=== THE PROBLEM ===
Search the data for the string "distributions" and copy each line where it turns up.

=== SOURCE RECORDS ===
= Beginning of Section =

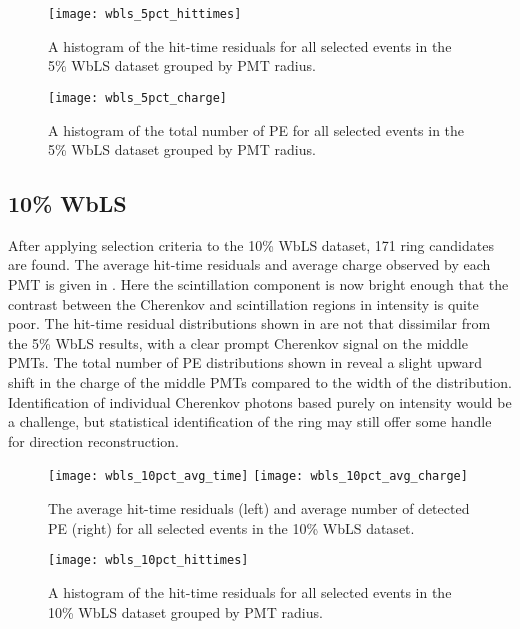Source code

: \begin{figure}
\centering
\texttt{[image: wbls\_5pct\_hittimes]}
\caption{\label{fig:wbls5pct_tresid}A histogram of the hit-time residuals for all selected events in the 5\% WbLS dataset grouped by PMT radius.}
\end{figure}

\begin{figure}
\centering
\texttt{[image: wbls\_5pct\_charge]}
\caption{\label{fig:wbls5pct_totalq}A histogram of the total number of PE for all selected events in the 5\% WbLS dataset grouped by PMT radius.}
\end{figure}

\clearpage

\subsection{10\% WbLS}

After applying selection criteria to the 10\% WbLS dataset, 171 ring candidates are found.
The average hit-time residuals and average charge observed by each PMT is given in .
Here the scintillation component is now bright enough that the contrast between the Cherenkov and scintillation regions in intensity is quite poor.
The hit-time residual distributions shown in  are not that dissimilar from the 5\% WbLS results, with a clear prompt Cherenkov signal on the middle PMTs.
The total number of PE distributions shown in  reveal a slight upward shift in the charge of the middle PMTs compared to the width of the distribution.
Identification of individual Cherenkov photons based purely on intensity would be a challenge, but statistical identification of the ring may still offer some handle for direction reconstruction.

\begin{figure}
\centering
\texttt{[image: wbls\_10pct\_avg\_time]}
\hfill
\texttt{[image: wbls\_10pct\_avg\_charge]}
\caption{\label{fig:wbls10pct_avg}The average hit-time residuals (left) and average number of detected PE (right) for all selected events in the 10\% WbLS dataset.}
\end{figure}

\begin{figure}
\centering
\texttt{[image: wbls\_10pct\_hittimes]}
\caption{\label{fig:wbls10pct_tresid}A histogram of the hit-time residuals for all selected events in the 10\% WbLS dataset grouped by PMT radius.}
\end{figure}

= End of Section =

=== SOLUTION TO THIS EXERCISE ===
The hit-time residual distributions shown in  are not that dissimilar from the 5\% WbLS results, with a clear prompt Cherenkov signal on the middle PMTs.
The total number of PE distributions shown in  reveal a slight upward shift in the charge of the middle PMTs compared to the width of the distribution.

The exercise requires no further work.